その後、フジテレビ「とくダネ!」で謝罪と発言の意図を説明しましたが時すでに遅し。「調子に乗っている」「何様のつもり」と批判は止まらず、テレビ出演は激減していきました。
ガラスに激突して顔面16針の大怪我
2013年の炎上騒動以降テレビで見かけなくなった川越シェフは、3年後の2016年に「ダウンタウンDX」に出演し、消えた理由を2つ挙げています。1つは本業が忙しかったこと、そしてもう1つが飲食店のガラスに激突して16針縫う大怪我を負っていたことでした。
後輩の食事会に参加した帰り際、透明できれいに磨かれたガラスに気づかず思いっきり衝突してしまったそうです。眉と目の間を16針も縫う怪我で、本人いわく「顔がとれたと思いました」とのこと。
治療には数ヶ月を要し、腫れが引いた後も顔の右半分が黄色く変色するなど、人前に出られない状態が続いたと説明しています。
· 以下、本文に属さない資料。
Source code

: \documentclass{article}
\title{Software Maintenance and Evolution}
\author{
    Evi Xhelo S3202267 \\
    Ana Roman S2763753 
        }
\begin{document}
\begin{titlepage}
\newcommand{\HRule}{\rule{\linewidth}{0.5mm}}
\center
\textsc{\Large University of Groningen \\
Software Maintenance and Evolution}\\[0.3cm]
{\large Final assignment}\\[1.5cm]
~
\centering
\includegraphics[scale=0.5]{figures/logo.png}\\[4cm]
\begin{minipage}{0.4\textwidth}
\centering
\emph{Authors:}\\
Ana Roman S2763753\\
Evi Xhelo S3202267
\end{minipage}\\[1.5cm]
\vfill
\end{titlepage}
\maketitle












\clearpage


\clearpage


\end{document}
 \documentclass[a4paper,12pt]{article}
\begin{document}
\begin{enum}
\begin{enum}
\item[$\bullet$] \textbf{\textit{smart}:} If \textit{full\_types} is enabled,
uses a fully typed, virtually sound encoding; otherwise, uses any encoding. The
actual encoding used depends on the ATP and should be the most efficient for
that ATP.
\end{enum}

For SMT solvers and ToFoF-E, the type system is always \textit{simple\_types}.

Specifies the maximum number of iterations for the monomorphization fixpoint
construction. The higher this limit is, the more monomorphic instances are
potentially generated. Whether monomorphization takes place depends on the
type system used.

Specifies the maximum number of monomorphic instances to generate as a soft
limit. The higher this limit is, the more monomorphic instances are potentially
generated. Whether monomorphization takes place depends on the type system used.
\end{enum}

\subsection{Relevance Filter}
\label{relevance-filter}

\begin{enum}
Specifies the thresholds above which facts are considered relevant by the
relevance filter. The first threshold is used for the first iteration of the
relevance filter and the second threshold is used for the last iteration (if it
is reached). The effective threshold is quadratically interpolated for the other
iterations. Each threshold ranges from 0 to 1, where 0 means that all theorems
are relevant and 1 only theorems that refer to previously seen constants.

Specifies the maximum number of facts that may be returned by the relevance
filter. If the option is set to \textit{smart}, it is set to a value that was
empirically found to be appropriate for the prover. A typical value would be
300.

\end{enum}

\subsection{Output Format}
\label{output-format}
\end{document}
ただ、この「怪我で人前に出られなかった」という説明は、水800円騒動によるイメージダウンのカモフラージュではないかと見る人も少なくありません。やはり一度失った人気と信用を取り戻すのは簡単ではなく、メディアからの需要がなくなったのが最大の理由と考えるのが自然でしょう。
とはいえ、2024年のYouTube開設や2025年のラーメン店コラボなど、少しずつ表舞台に戻ってきている川越シェフ。過去の炎上も笑いに変えながら、52歳にして新たなステージで活躍する姿は、どこか応援したくなりますね。